Clinton Campaign Attacks Inspector General

Inspector General State

When Hillary Clinton was first nominated to be Secretary of State there were concerns regarding conflicts of interest and the risk of corruption. Clinton entered into an agreement in which she would disclose all the donors to the Clinton Foundation. Clinton failed to release this information regarding donors as she agreed, and also acted unethically with both the Clinton Foundation and her husband receiving money from parties which Clinton was making decisions regarding at the State Department.

After the email scandals of during the Bush administration, Barack Obama initiated stronger rules regarding use of email. Clinton proceeded to violate these rules, along with older rules dealing with government transparency.
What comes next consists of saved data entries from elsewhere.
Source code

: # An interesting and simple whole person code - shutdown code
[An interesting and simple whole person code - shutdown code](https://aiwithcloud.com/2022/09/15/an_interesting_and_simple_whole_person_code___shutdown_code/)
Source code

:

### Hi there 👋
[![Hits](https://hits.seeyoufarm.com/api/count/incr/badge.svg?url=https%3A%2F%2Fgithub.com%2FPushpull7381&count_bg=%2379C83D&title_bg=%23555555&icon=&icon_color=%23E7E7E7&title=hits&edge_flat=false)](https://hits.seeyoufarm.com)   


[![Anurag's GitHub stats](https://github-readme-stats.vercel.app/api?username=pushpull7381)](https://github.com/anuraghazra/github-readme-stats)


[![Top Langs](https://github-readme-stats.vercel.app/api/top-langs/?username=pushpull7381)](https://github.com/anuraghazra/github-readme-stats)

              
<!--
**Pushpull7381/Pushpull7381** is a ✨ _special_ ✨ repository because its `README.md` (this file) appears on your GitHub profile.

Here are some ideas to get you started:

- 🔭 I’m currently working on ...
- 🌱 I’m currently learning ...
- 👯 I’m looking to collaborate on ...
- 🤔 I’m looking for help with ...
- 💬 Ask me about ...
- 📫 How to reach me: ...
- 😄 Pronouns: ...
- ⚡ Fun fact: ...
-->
Ethical and legal violations in government agencies are handled by the Inspector General’s office. The office was kept vacant when Clinton was Secretary of State. Since her  actions at the State Department became public, the FBI has been brought in to investigate both her use of a private email server and financial issues regarding the Clinton Foundation at the request of two Inspectors General.

Hillary Clinton loves to claim that all her problems are the result of a vast right wing conspiracy against her. That is getting harder to claim when many of the news reports are coming from the liberal media, and when her actions are being investigated by Inspectors General in the Obama administration plus the FBI in the Obama administration.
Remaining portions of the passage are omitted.